One of Gonzo’s biggest hits, especially on Western shores, has been Saikano, an anime with the kind of premise that unfortunately contributes significantly to the occidental preconceptions of what an anime is. Admittedly, summarising the show makes it sound utterly ludicrous: in war-torn near-future Japan, a teenaged boy called Shuji is dating a cute, clumsy young girl from his school named Chise, only to find out she has a secret – she has been experimented on by the military to make her THE ULTIMATE WEAPON, capable of going into a trance, growing techo-wings and developing an angelic luminosity, then shooting out loads of ROCKETS AND STUFF. Contained within her is enough firepower to level whole cities.

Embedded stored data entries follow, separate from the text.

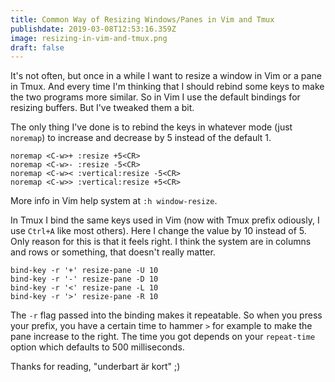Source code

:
 ```yaml
---
title: Common Way of Resizing Windows/Panes in Vim and Tmux
publishdate: 2019-03-08T12:53:16.359Z
image: resizing-in-vim-and-tmux.png
draft: false
---
```


It's not often, but once in a while I want to resize a window in Vim or a pane in Tmux. And every time I'm thinking that I should rebind some keys to make the two programs more similar. So in Vim I use the default bindings for resizing buffers. But I've tweaked them a bit.

The only thing I've done is to rebind the keys in whatever mode (just `noremap`)
to increase and decrease by 5 instead of the default 1.

```
noremap <C-w>+ :resize +5<CR>
noremap <C-w>- :resize -5<CR>
noremap <C-w>< :vertical:resize -5<CR>
noremap <C-w>> :vertical:resize +5<CR>
```

More info in Vim help system at `:h window-resize`.

In Tmux I bind the same keys used in Vim (now with Tmux prefix odiously, I use
`Ctrl+A` like most others). Here I change the value by 10 instead of 5. Only
reason for this is that it feels right. I think the system are in columns and
rows or something, that doesn't really matter.

```
bind-key -r '+' resize-pane -U 10
bind-key -r '-' resize-pane -D 10
bind-key -r '<' resize-pane -L 10
bind-key -r '>' resize-pane -R 10
```
The `-r` flag passed into the binding makes it repeatable. So when you press
your prefix, you have a certain time to hammer `>` for example to make the pane
increase to the right. The time you got depends on your `repeat-time` option
which defaults to 500 milliseconds.

Thanks for reading, "underbart är kort" ;)
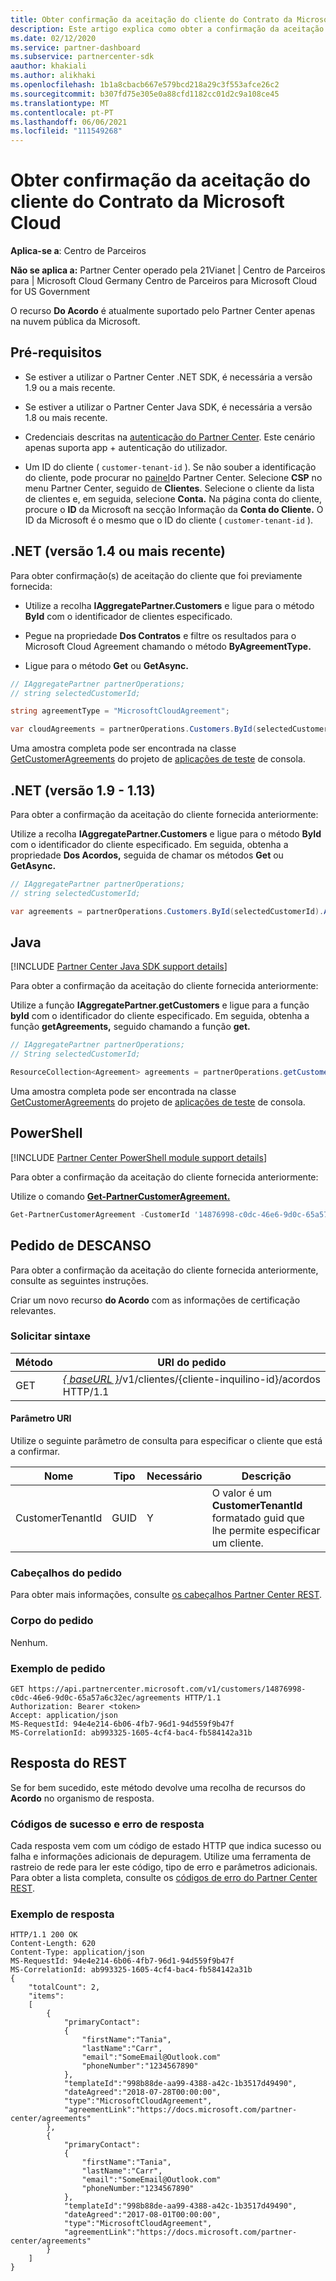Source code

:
 ```yaml
---
title: Obter confirmação da aceitação do cliente do Contrato da Microsoft Cloud
description: Este artigo explica como obter a confirmação da aceitação pelo cliente do Microsoft Cloud Agreement.
ms.date: 02/12/2020
ms.service: partner-dashboard
ms.subservice: partnercenter-sdk
aauthor: khakiali
ms.author: alikhaki
ms.openlocfilehash: 1b1a8cbacb667e579bcd218a29c3f553afce26c2
ms.sourcegitcommit: b307fd75e305e0a88cfd1182cc01d2c9a108ce45
ms.translationtype: MT
ms.contentlocale: pt-PT
ms.lasthandoff: 06/06/2021
ms.locfileid: "111549268"
---
```

# <a name="get-confirmation-of-customer-acceptance-of-microsoft-cloud-agreement"></a>Obter confirmação da aceitação do cliente do Contrato da Microsoft Cloud

**Aplica-se a**: Centro de Parceiros

**Não se aplica a:** Partner Center operado pela 21Vianet | Centro de Parceiros para | Microsoft Cloud Germany Centro de Parceiros para Microsoft Cloud for US Government

O recurso **Do Acordo** é atualmente suportado pelo Partner Center apenas na nuvem pública da Microsoft.

## <a name="prerequisites"></a>Pré-requisitos

- Se estiver a utilizar o Partner Center .NET SDK, é necessária a versão 1.9 ou a mais recente.

- Se estiver a utilizar o Partner Center Java SDK, é necessária a versão 1.8 ou mais recente.

- Credenciais descritas na [autenticação do Partner Center](./partner-center-authentication.md). Este cenário apenas suporta app + autenticação do utilizador.

- Um ID do cliente ( `customer-tenant-id` ). Se não souber a identificação do cliente, pode procurar no [painel](https://partner.microsoft.com/dashboard)do Partner Center. Selecione **CSP** no menu Partner Center, seguido de **Clientes**. Selecione o cliente da lista de clientes e, em seguida, selecione **Conta.** Na página conta do cliente, procure o **ID** da Microsoft na secção Informação da **Conta do Cliente.** O ID da Microsoft é o mesmo que o ID do cliente ( `customer-tenant-id` ).

## <a name="net-version-14-or-newer"></a>.NET (versão 1.4 ou mais recente)

Para obter confirmação(s) de aceitação do cliente que foi previamente fornecida:

- Utilize a recolha **IAggregatePartner.Customers** e ligue para o método **ById** com o identificador de clientes especificado.

- Pegue na propriedade **Dos Contratos** e filtre os resultados para o Microsoft Cloud Agreement chamando o método **ByAgreementType.**

- Ligue para o método **Get** ou **GetAsync.**

```csharp
// IAggregatePartner partnerOperations;
// string selectedCustomerId;

string agreementType = "MicrosoftCloudAgreement";

var cloudAgreements = partnerOperations.Customers.ById(selectedCustomerId).Agreements.ByAgreementType(agreementType).Get();
```

Uma amostra completa pode ser encontrada na classe [GetCustomerAgreements](https://github.com/PartnerCenterSamples/Partner-Center-SDK-Samples/blob/master/Source/Partner%20Center%20SDK%20Samples/Agreements/GetCustomerAgreements.cs) do projeto de [aplicações de teste](https://github.com/PartnerCenterSamples/Partner-Center-SDK-Samples) de consola.

## <a name="net-version-19---113"></a>.NET (versão 1.9 - 1.13)

Para obter a confirmação da aceitação do cliente fornecida anteriormente:

Utilize a recolha **IAggregatePartner.Customers** e ligue para o método **ById** com o identificador do cliente especificado. Em seguida, obtenha a propriedade **Dos Acordos,** seguida de chamar os métodos **Get** ou **GetAsync.**

```csharp
// IAggregatePartner partnerOperations;
// string selectedCustomerId;

var agreements = partnerOperations.Customers.ById(selectedCustomerId).Agreements.Get();
```

## <a name="java"></a>Java

[!INCLUDE [Partner Center Java SDK support details](../includes/java-sdk-support.md)]

Para obter a confirmação da aceitação do cliente fornecida anteriormente:

Utilize a função **IAggregatePartner.getCustomers** e ligue para a função **byId** com o identificador do cliente especificado. Em seguida, obtenha a função **getAgreements,** seguido chamando a função **get.**

```java
// IAggregatePartner partnerOperations;
// String selectedCustomerId;

ResourceCollection<Agreement> agreements = partnerOperations.getCustomers().byId(selectedCustomerId).getAgreements().get();
```

Uma amostra completa pode ser encontrada na classe [GetCustomerAgreements](https://github.com/microsoft/Partner-Center-Java-Samples/blob/master/sdk/src/main/java/com/microsoft/store/partnercenter/samples/agreements/GetCustomerAgreements.java) do projeto de [aplicações de teste](https://github.com/Microsoft/Partner-Center-Java-Samples) de consola.

## <a name="powershell"></a>PowerShell

[!INCLUDE [Partner Center PowerShell module support details](../includes/powershell-module-support.md)]

Para obter a confirmação da aceitação do cliente fornecida anteriormente:

Utilize o comando [**Get-PartnerCustomerAgreement.**](/powershell/module/partnercenter/get-partnercustomeragreement)

```powershell
Get-PartnerCustomerAgreement -CustomerId '14876998-c0dc-46e6-9d0c-65a57a6c32ec'
```

## <a name="rest-request"></a>Pedido de DESCANSO

Para obter a confirmação da aceitação do cliente fornecida anteriormente, consulte as seguintes instruções.

Criar um novo recurso **do Acordo** com as informações de certificação relevantes.

### <a name="request-syntax"></a>Solicitar sintaxe

| Método | URI do pedido                                                                                      |
|--------|--------------------------------------------------------------------------------------------------|
| GET    | [*\{ baseURL \}*](partner-center-rest-urls.md)/v1/clientes/{cliente-inquilino-id}/acordos HTTP/1.1 |

#### <a name="uri-parameter"></a>Parâmetro URI

Utilize o seguinte parâmetro de consulta para especificar o cliente que está a confirmar.

| Nome             | Tipo | Necessário | Descrição                                                                               |
|------------------|------|----------|-------------------------------------------------------------------------------------------|
| CustomerTenantId | GUID | Y        | O valor é um **CustomerTenantId** formatado guid que lhe permite especificar um cliente. |

### <a name="request-headers"></a>Cabeçalhos do pedido

Para obter mais informações, consulte [os cabeçalhos Partner Center REST](headers.md).

### <a name="request-body"></a>Corpo do pedido

Nenhum.

### <a name="request-example"></a>Exemplo de pedido

```http
GET https://api.partnercenter.microsoft.com/v1/customers/14876998-c0dc-46e6-9d0c-65a57a6c32ec/agreements HTTP/1.1
Authorization: Bearer <token>
Accept: application/json
MS-RequestId: 94e4e214-6b06-4fb7-96d1-94d559f9b47f
MS-CorrelationId: ab993325-1605-4cf4-bac4-fb584142a31b
```

## <a name="rest-response"></a>Resposta do REST

Se for bem sucedido, este método devolve uma recolha de recursos do **Acordo** no organismo de resposta.

### <a name="response-success-and-error-codes"></a>Códigos de sucesso e erro de resposta

Cada resposta vem com um código de estado HTTP que indica sucesso ou falha e informações adicionais de depuragem. Utilize uma ferramenta de rastreio de rede para ler este código, tipo de erro e parâmetros adicionais. Para obter a lista completa, consulte os [códigos de erro do Partner Center REST](error-codes.md).

### <a name="response-example"></a>Exemplo de resposta

```http
HTTP/1.1 200 OK
Content-Length: 620
Content-Type: application/json
MS-RequestId: 94e4e214-6b06-4fb7-96d1-94d559f9b47f
MS-CorrelationId: ab993325-1605-4cf4-bac4-fb584142a31b
{
    "totalCount": 2,
    "items":
    [
        {
            "primaryContact":
            {
                "firstName":"Tania",
                "lastName":"Carr",
                "email":"SomeEmail@Outlook.com"
                "phoneNumber":"1234567890"
            },
            "templateId":"998b88de-aa99-4388-a42c-1b3517d49490",
            "dateAgreed":"2018-07-28T00:00:00",
            "type":"MicrosoftCloudAgreement",
            "agreementLink":"https://docs.microsoft.com/partner-center/agreements"
        },
        {
            "primaryContact":
            {
                "firstName":"Tania",
                "lastName":"Carr",
                "email":"SomeEmail@Outlook.com"
                "phoneNumber:"1234567890"
            },
            "templateId":"998b88de-aa99-4388-a42c-1b3517d49490",
            "dateAgreed":"2017-08-01T00:00:00",
            "type":"MicrosoftCloudAgreement",
            "agreementLink":"https://docs.microsoft.com/partner-center/agreements"
        }
    ]
}
```
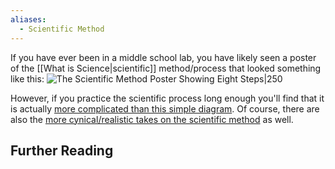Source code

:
 ```yaml
---
aliases:
  - Scientific Method
---
```

If you have ever been in a middle school lab, you have likely seen a poster of the [[What is Science|scientific]] method/process that looked something like this:
![The Scientific Method Poster Showing Eight Steps|250](https://sciencenotes.org/wp-content/uploads/2014/09/scientific_method.png)

However, if you practice the scientific process long enough you'll find that it is actually [more complicated than this simple diagram](https://undsci.berkeley.edu/lessons/pdfs/how_science_works.pdf). Of course, there are also the [more cynical/realistic takes on the scientific method](https://phdcomics.com/comics/archive.php?comicid=761) as well.
## Further Reading


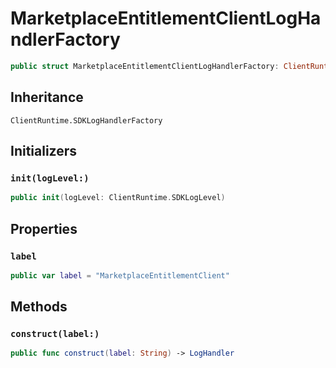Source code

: # MarketplaceEntitlementClientLogHandlerFactory

``` swift
public struct MarketplaceEntitlementClientLogHandlerFactory: ClientRuntime.SDKLogHandlerFactory 
```

## Inheritance

`ClientRuntime.SDKLogHandlerFactory`

## Initializers

### `init(logLevel:)`

``` swift
public init(logLevel: ClientRuntime.SDKLogLevel) 
```

## Properties

### `label`

``` swift
public var label = "MarketplaceEntitlementClient"
```

## Methods

### `construct(label:)`

``` swift
public func construct(label: String) -> LogHandler 
```
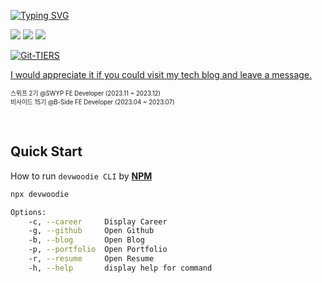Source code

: <a href="https://git.io/typing-svg"><img src="https://readme-typing-svg.demolab.com?font=Modak&size=30&pause=1000&color=4493F8&width=435&lines=Hello%2C+World!+I'm+devwoodie!" alt="Typing SVG" /></a>

<img src="https://img.shields.io/badge/Next.js-000000?style=flat&logo=Next.js&logoColor=fff"/> <img src="https://img.shields.io/badge/React.js-61DAFB?style=flat&logo=React&logoColor=fff"/> <img src="https://img.shields.io/badge/TypeScript-3178C6?style=flat&logo=TypeScript&logoColor=fff"/>

<a href="https://github.com/git-tiers/gittiers" target="_blank"><img src="https://git-tiers.devwoodie.com/api/tier/devwoodie" alt="Git-TIERS" /></a>

[I would appreciate it if you could visit my tech blog and leave a message.](https://www.devwoodie.com/guestbook)

<sub><sup>스위프 2기 @SWYP FE Developer (2023.11 ~ 2023.12)</sup></sub> <br/>
<sub><sup>비사이드 15기 @B-Side FE Developer (2023.04 ~ 2023.07)</sup></sub>

<br/>

## Quick Start
How to run `devwoodie CLI` by [**NPM**](https://www.npmjs.com/package/devwoodie)
```bash
npx devwoodie
```
```bash
Options:
    -c, --career     Display Career
    -g, --github     Open Github
    -b, --blog       Open Blog
    -p, --portfolio  Open Portfolio
    -r, --resume     Open Resume
    -h, --help       display help for command
```


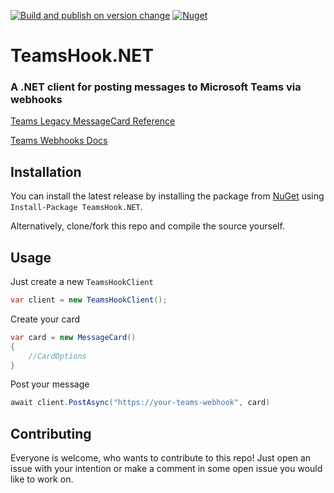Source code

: [![Build and publish on version change](https://github.com/rgomez90/TeamsHook.NET/actions/workflows/dotnet.yml/badge.svg)](https://github.com/rgomez90/TeamsHook.NET/actions/workflows/dotnet.yml) [![Nuget](https://img.shields.io/nuget/dt/TeamsHook.NET?label=NuGet&logo=nuget)](https://www.nuget.org/packages/TeamsHook.NET/)

# TeamsHook.NET

### A .NET client for posting messages to Microsoft Teams via webhooks

[Teams Legacy MessageCard Reference](https://docs.microsoft.com/en-us/outlook/actionable-messages/message-card-reference#actions)

[Teams Webhooks Docs](https://docs.microsoft.com/en-us/microsoftteams/platform/webhooks-and-connectors/how-to/connectors-using)

## Installation

You can install the latest release by installing the package from [NuGet](https://www.nuget.org/packages/TeamsHook.NET/) using `Install-Package TeamsHook.NET`.

Alternatively, clone/fork this repo and compile the source yourself.

## Usage

Just create a new `TeamsHookClient`

```csharp
var client = new TeamsHookClient();
```

Create your card 

```csharp
var card = new MessageCard()
{
    //CardOptions
}
```

Post your message

```csharp
await client.PostAsync("https://your-teams-webhook", card)
```

## Contributing

Everyone is welcome, who wants to contribute to this repo! Just open an issue with your intention or make a comment in some open issue you would like to work on.
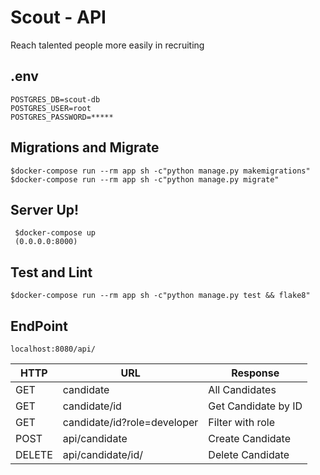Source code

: # Scout - API

Reach talented people more easily in recruiting

## .env

```
POSTGRES_DB=scout-db
POSTGRES_USER=root
POSTGRES_PASSWORD=*****
```

## Migrations and Migrate

```
$docker-compose run --rm app sh -c"python manage.py makemigrations"
$docker-compose run --rm app sh -c"python manage.py migrate"
```

## Server Up!

```
 $docker-compose up
 (0.0.0.0:8000)
```

## Test and Lint

```
$docker-compose run --rm app sh -c"python manage.py test && flake8"
```

## EndPoint

```
localhost:8080/api/
```

| HTTP   | URL                         | Response            |
| ------ | --------------------------- | ------------------- |
| GET    | candidate                   | All Candidates      |
| GET    | candidate/id                | Get Candidate by ID |
| GET    | candidate/id?role=developer | Filter with role    |
| POST   | api/candidate               | Create Candidate    |
| DELETE | api/candidate/id/           | Delete Candidate    |
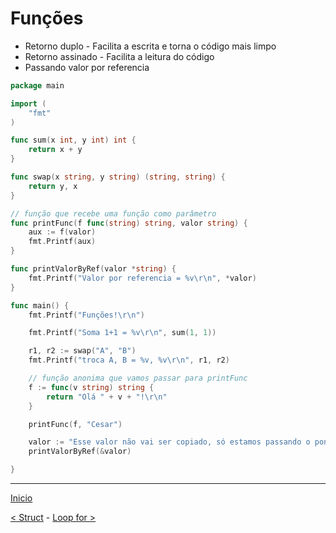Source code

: # Funções

* Retorno duplo - Facilita a escrita e torna o código mais limpo
* Retorno assinado - Facilita a leitura do código
* Passando valor por referencia

```go
package main

import (
	"fmt"
)

func sum(x int, y int) int {
	return x + y
}

func swap(x string, y string) (string, string) {
	return y, x
}

// função que recebe uma função como parâmetro
func printFunc(f func(string) string, valor string) {
	aux := f(valor)
	fmt.Printf(aux)
}

func printValorByRef(valor *string) {
	fmt.Printf("Valor por referencia = %v\r\n", *valor)
}

func main() {
	fmt.Printf("Funções!\r\n")

	fmt.Printf("Soma 1+1 = %v\r\n", sum(1, 1))

	r1, r2 := swap("A", "B")
	fmt.Printf("troca A, B = %v, %v\r\n", r1, r2)

	// função anonima que vamos passar para printFunc
	f := func(v string) string {
		return "Olá " + v + "!\r\n"
	}

	printFunc(f, "Cesar")

	valor := "Esse valor não vai ser copiado, só estamos passando o ponteiro"
	printValorByRef(&valor)

}
```

---
[Inicio](README.md)

[< Struct](struct.md) - [Loop for >](for.md)
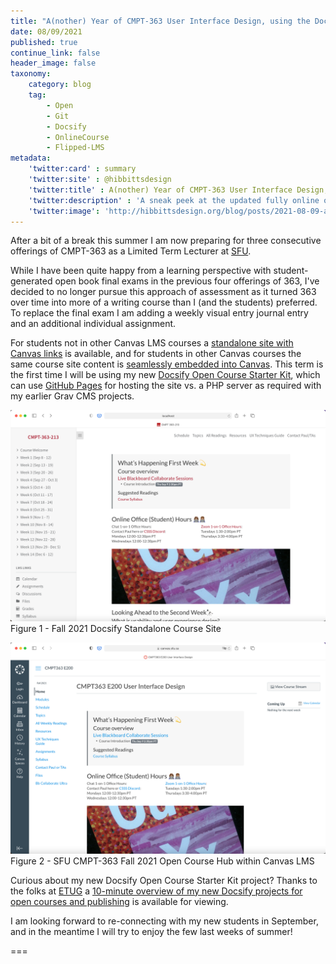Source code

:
```yaml
---
title: "A(nother) Year of CMPT-363 User Interface Design, using the Docsify Open Course Starter Kit"
date: 08/09/2021
published: true
continue_link: false
header_image: false
taxonomy:
    category: blog
    tag:
        - Open
        - Git
        - Docsify
        - OnlineCourse
        - Flipped-LMS
metadata:
    'twitter:card' : summary
    'twitter:site' : @hibbittsdesign
    'twitter:title' : A(nother) Year of CMPT-363 User Interface Design, using the Docsify Open Course Starter Kit
    'twitter:description' : 'A sneak peek at the updated fully online offering of CMPT-363 for Fall 2021'
    'twitter:image': 'http://hibbittsdesign.org/blog/posts/2021-08-09-another-year-of-cmpt-363/browser.png'
---
```


After a bit of a break this summer I am now preparing for three consecutive offerings of CMPT-363 as a Limited Term Lecturer at [SFU](https://sfu.ca/).

While I have been quite happy from a learning perspective with student-generated open book final exams in the previous four offerings of 363, I've decided to no longer pursue this approach of assessment as it turned 363 over time into more of a writing course than I (and the students) preferred. To replace the final exam I am adding a weekly visual entry journal entry and an additional individual assignment.

For students not in other Canvas LMS courses a [standalone site with Canvas links](https://paulhibbitts.github.io/cmpt-363-213/#/) is available, and for students in other Canvas courses the same course site content is [seamlessly embedded into Canvas](https://canvas.sfu.ca/courses/64326). This term is the first time I will be using my new [Docsify Open Course Starter Kit](https://github.com/hibbitts-design/docsify-open-course-starter-kit), which can use [GitHub Pages](https://pages.github.com/) for hosting the site vs. a PHP server as required with my earlier Grav CMS projects.

![SFU CMPT-363 Fall 2021 Docsify Course Site](browser.png)  
Figure 1 - Fall 2021 Docsify Standalone Course Site

![SFU CMPT-363 Fall 2021 Docsify Course within Canvas LMS](browser-canvas.png)  
Figure 2 - SFU CMPT-363 Fall 2021 Open Course Hub within Canvas LMS

Curious about my new Docsify Open Course Starter Kit project? Thanks to the folks at [ETUG](https://etug.ca) a [10-minute overview of my new Docsify projects for open courses and publishing](https://video.bccampus.ca/playlist/dedicated/37261/0_a2rfo6nr/0_jarzbteo) is available for viewing.

I am looking forward to re-connecting with my new students in September, and in the meantime I will try to enjoy the few last weeks of summer!

===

Uh-huh. That’s pretty silly. But while the concept is the biggest problem with Saikano, it’s also what really defines it. I don’t mean that it makes it profound, full of Freudian symbolism about anxiety over female empowerment – I’d really call that projection, or shoehorning. But the way the concept is treated is what makes Saikano interesting.
For most of the series, this isn’t really about a girl who’s full of nukes. It’s about a girl with a job she’s ashamed of, and the way that affects her relationship. It could have been, say, that she had to take off her clothes for saucy modelling or striptease, or that she worked in a morgue, anything that would make her angsty and teary-eyed so that the everyman boyfriend could assure her everything was fine and he would always protect her. Okay, we’re less in Freud’s territory than in Jungian ground here, but it’s a well-known fact that the feeble, childlike girl being protected by the taciturn alpha male sells to the young male Japanese market.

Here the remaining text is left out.